*Required action:* Copy nothing but the lines below running from the line containing "### Работа с" through the line containing "процесс сборки!). Попробуйте", both end lines included.

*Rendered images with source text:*

========================================

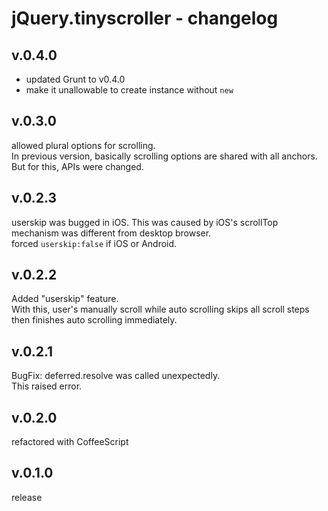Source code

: # jQuery.tinyscroller - changelog

## v.0.4.0

* updated Grunt to v0.4.0
* make it unallowable to create instance without `new`

## v.0.3.0

allowed plural options for scrolling.  
In previous version, basically scrolling options are shared with all anchors.  
But for this, APIs were changed.

## v.0.2.3

userskip was bugged in iOS. This was caused by iOS's scrollTop mechanism was different from desktop browser.  
forced `userskip:false` if iOS or Android.

## v.0.2.2

Added "userskip" feature.  
With this, user's manually scroll while auto scrolling skips all scroll steps then finishes auto scrolling immediately.

## v.0.2.1

BugFix: deferred.resolve was called unexpectedly.  
This raised error.

## v.0.2.0

refactored with CoffeeScript

## v.0.1.0

release

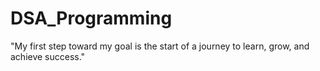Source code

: # DSA_Programming
"My first step toward my goal is the start of a journey to learn, grow, and achieve success."
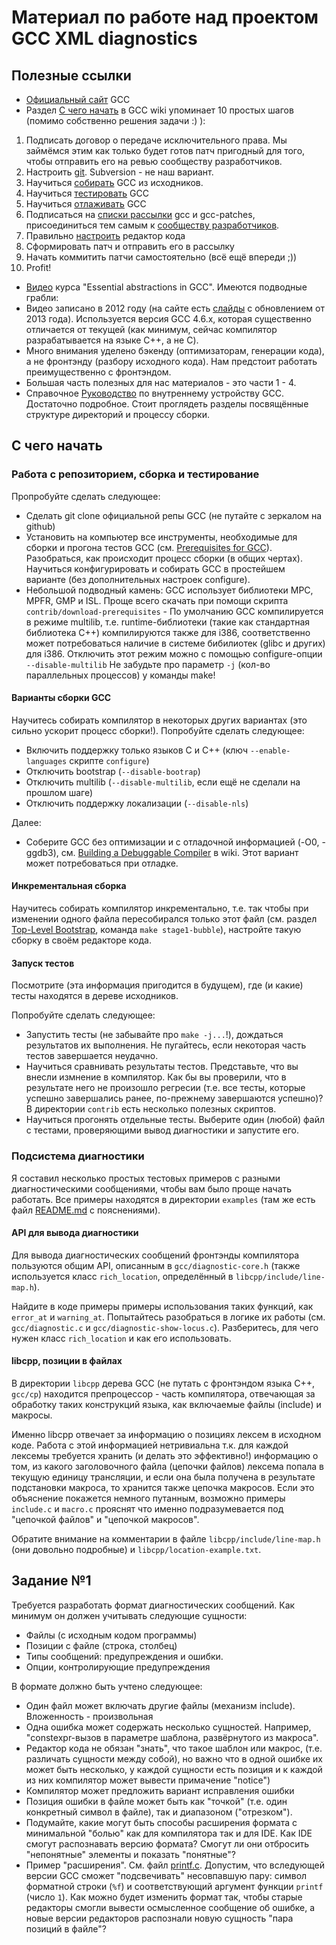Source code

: # Материал по работе над проектом GCC XML diagnostics

## Полезные ссылки
- [Официальный сайт](https://gcc.gnu.org/) GCC
- Раздел [С чего начать](https://gcc.gnu.org/wiki/GettingStarted) в GCC wiki
  упоминает 10 простых шагов (помимо собственно решения задачи :) ):
 1. Подписать договор о передаче исключительного права. Мы займёмся этим как
    только будет готов патч пригодный для того, чтобы отправить его на ревью
    сообществу разработчиков.
 2. Настроить [git](https://gcc.gnu.org/wiki/GitMirror). Subversion - не наш
    вариант.
 3. Научиться [собирать](https://gcc.gnu.org/wiki/InstallingGCC) GCC из
    исходников.
 4. Научиться [тестировать](https://gcc.gnu.org/wiki/Testing_GCC) GCC
 5. Научиться [отлаживать](https://gcc.gnu.org/wiki/DebuggingGCC) GCC
 6. Подписаться на [списки рассылки](https://gcc.gnu.org/lists.html) gcc и
    gcc-patches, присоединиться тем самым к [сообществу
    разработчиков](https://gcc.gnu.org/wiki/Community).
 7. Правильно [настроить](https://gcc.gnu.org/wiki/FormattingCodeForGCC)
    редактор кода
 8. Сформировать патч и отправить его в рассылку
 9. Начать коммитить патчи самостоятельно (всё ещё впереди ;))
 10. Profit!
- [Видео](http://www.cse.iitb.ac.in/grc/index.php?page=videos) курса "Essential
  abstractions in GCC". Имеются подводные грабли:
 - Видео записано в 2012 году (на сайте есть
   [слайды](http://www.cse.iitb.ac.in/grc/gcc-workshop-13/index.php?page=slides) с
   обновлением от 2013 года). Используется версия GCC 4.6.x, которая
   существенно отличается от текущей (как минимум, сейчас компилятор
   разрабатывается на языке C++, а не C).
 - Много внимания уделено бэкенду (оптимизаторам, генерации кода), а не
   фронтэнду (разбору исходного кода). Нам предстоит работать преимущественно с
   фронтэндом.
 - Большая часть полезных для нас материалов - это части 1 - 4.
- Справочное [Руководство](https://gcc.gnu.org/onlinedocs/gccint/) по
  внутреннему устройству GCC. Достаточно подробное. Стоит проглядеть разделы
  посвящённые структуре директорий и процессу сборки.

## С чего начать

### Работа с репозиторием, сборка и тестирование

Пропробуйте сделать следующее:

- Сделать git clone официальной репы GCC (не путайте с зеркалом на github)
- Установить на компьютер все инструменты, необходимые для сборки и прогона
  тестов GCC (см. [Prerequisites for GCC](https://gcc.gnu.org/install/prerequisites.html)).
  Разобраться, как происходит процесс сборки (в общих чертах). Научиться
  конфигурировать и собирать GCC в простейшем варианте (без дополнительных настроек
  configure).
- Небольшой подводный камень: GCC использует библиотеки MPC, MPFR, GMP и ISL.
  Проще всего скачать при помощи скрипта `contrib/download-prerequisites` - По
  умолчанию GCC компилируется в режиме multilib, т.е. runtime-библиотеки (такие
  как стандартная библиотека C++) компилируются также для i386, соответственно
  может потребоваться наличие в системе бибилиотек (glibc и других) для i386.
  Отключить этот режим можно с помощью configure-опции `--disable-multilib` Не
  забудьте про параметр `-j` (кол-во параллельных процессов) у команды make!

#### Варианты сборки GCC

Научитесь собирать компилятор в некоторых других вариантах (это сильно ускорит
процесс сборки!). Попробуйте сделать следующее:

- Включить поддержку только языков C и C++ (ключ `--enable-languages` скрипте
  `configure`)
- Отключить bootstrap (`--disable-bootrap`)
- Отключить multilib (`--disable-multilib`, если ещё не сделали на прошлом шаге)
- Отключить поддержку локализации (`--disable-nls`)

Далее:

- Соберите GCC без оптимизации и с отладочной информацией (-O0, -ggdb3), см.
  [Building a Debuggable Compiler](https://gcc.gnu.org/wiki/DebuggingGCC#gccbuilddebug) в wiki.
  Этот вариант может потребоваться при отладке.

#### Инкрементальная сборка

Научитесь собирать компилятор инкрементально, т.е. так чтобы при изменении
одного файла пересобирался только этот файл (см. раздел
[Top-Level Bootstrap](https://gcc.gnu.org/wiki/Top-Level_Bootstrap), команда
`make stage1-bubble`), настройте такую сборку в своём редакторе кода.

#### Запуск тестов

Посмотрите (эта информация пригодится в будущем), где (и какие) тесты находятся
в дереве исходников.

Попробуйте сделать следующее:

- Запустить тесты (не забывайте про `make -j...`!), дождаться результатов их
  выполнения. Не пугайтесь, если некоторая часть тестов завершается неудачно.
- Научиться сравнивать результаты тестов. Представьте, что вы внесли измнение в
  компилятор. Как бы вы проверили, что в результате него не произошло регресии
  (т.е. все тесты, которые успешно завершались ранее, по-прежнему завершаются
  успешно)? В директории `contrib` есть несколько полезных скриптов.
- Научиться прогонять отдельные тесты. Выберите один (любой) файл с тестами,
  проверяющими вывод диагностики и запустите его.

### Подсистема диагностики

Я составил несколько простых тестовых примеров с разными диагностическими
сообщениями, чтобы вам было проще начать работать. Все примеры находятся в
директории `examples` (там же есть файл [README.md](examples/README.md)
с пояснениями).

#### API для вывода диагностики

Для вывода диагностических сообщений фронтэнды компилятора пользуются общим API,
описанным в `gcc/diagnostic-core.h` (также используется класс `rich_location`,
определённый в `libcpp/include/line-map.h`).

Найдите в коде примеры примеры использования таких функций, как `error_at` и
`warning_at`. Попытайтесь разобраться в логике их работы (см.
`gcc/diagnostic.c` и `gcc/diagnostic-show-locus.c`). Разберитесь, для чего нужен
класс `rich_location` и как его использовать.

#### libcpp, позиции в файлах

В директории `libcpp` дерева GCC (не путать с фронтэндом языка C++, `gcc/cp`) находится
препроцессор - часть компилятора, отвечающая за обработку таких конструкций
языка, как включаемые файлы (include) и макросы.

Именно libcpp отвечает за информацию о позициях лексем в исходном коде. Работа с
этой информацией нетривиальна т.к. для каждой лексемы требуется хранить (и
делать это эффективно!) информацию о том, из какого заголовочного файла (цепочки
файлов) лексема попала в текущую единицу трансляции, и если она была получена в
результате подстановки макроса, то хранится также цепочка макросов. Если это
объяснение покажется немного путанным, возможно примеры `include.c` и `macro.c`
прояснят что именно подразумевается под "цепочкой файлов" и "цепочкой макросов".

Обратите внимание на комментарии в файле `libcpp/include/line-map.h` (они
довольно подробные) и `libcpp/location-example.txt`.

## Задание №1

Требуется разработать формат диагностических сообщений. Как минимум он должен учитывать
следующие сущности:

- Файлы (с исходным кодом программы)
- Позиции с файле (строка, столбец)
- Типы сообщений: предупреждения и ошибки.
- Опции, контролирующие предупреждения

В формате должно быть учтено следующее:

- Один файл может включать другие файлы (механизм include). Вложенность -
  произвольная
- Одна ошибка может содержать несколько сущностей. Например, "constexpr-вызов в
  параметре шаблона, развёрнутого из макроса".
- Редактор кода не обязан "знать", что такое шаблон или макрос, (т.е. различать
  сущности между собой), но важно что в одной ошибке их может быть несколько, у
  каждой сущности  есть позиция и к каждой из них компилятор может вывести
  примачение "notice")
- Компилятор может предложить вариант исправления ошибки
- Позиция ошибки в файле может быть как "точкой" (т.е. один конкретный символ в
  файле), так и диапазоном ("отрезком").
- Подумайте, какие могут быть способы расширения формата с минимальной "болью"
  как для компилятора так и для IDE. Как IDE смогут распознавать версию формата? 
  Смогут ли они отбросить "непонятные" элементы и показать "понятные"?
 - Пример "расширения". См. файл [printf.c](examples/printf.c). Допустим, что
   вследующей версии GCC сможет "подсвечивать" несовпавшую пару: символ
   форматной строки (`%f`) и соответствующий аргумент функции `printf` (число
   `1`). Как можно будет изменить формат так, чтобы старые редакторы смогли
   вывести осмысленное сообщение об ошибке, а новые версии редакторов распознали
   новую сущность "пара позиций в файле"?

========================================

*Answer section:*
### Работа с репозиторием, сборка и тестирование

Пропробуйте сделать следующее:

- Сделать git clone официальной репы GCC (не путайте с зеркалом на github)
- Установить на компьютер все инструменты, необходимые для сборки и прогона
  тестов GCC (см. [Prerequisites for GCC](https://gcc.gnu.org/install/prerequisites.html)).
  Разобраться, как происходит процесс сборки (в общих чертах). Научиться
  конфигурировать и собирать GCC в простейшем варианте (без дополнительных настроек
  configure).
- Небольшой подводный камень: GCC использует библиотеки MPC, MPFR, GMP и ISL.
  Проще всего скачать при помощи скрипта `contrib/download-prerequisites` - По
  умолчанию GCC компилируется в режиме multilib, т.е. runtime-библиотеки (такие
  как стандартная библиотека C++) компилируются также для i386, соответственно
  может потребоваться наличие в системе бибилиотек (glibc и других) для i386.
  Отключить этот режим можно с помощью configure-опции `--disable-multilib` Не
  забудьте про параметр `-j` (кол-во параллельных процессов) у команды make!

#### Варианты сборки GCC

Научитесь собирать компилятор в некоторых других вариантах (это сильно ускорит
процесс сборки!). Попробуйте сделать следующее:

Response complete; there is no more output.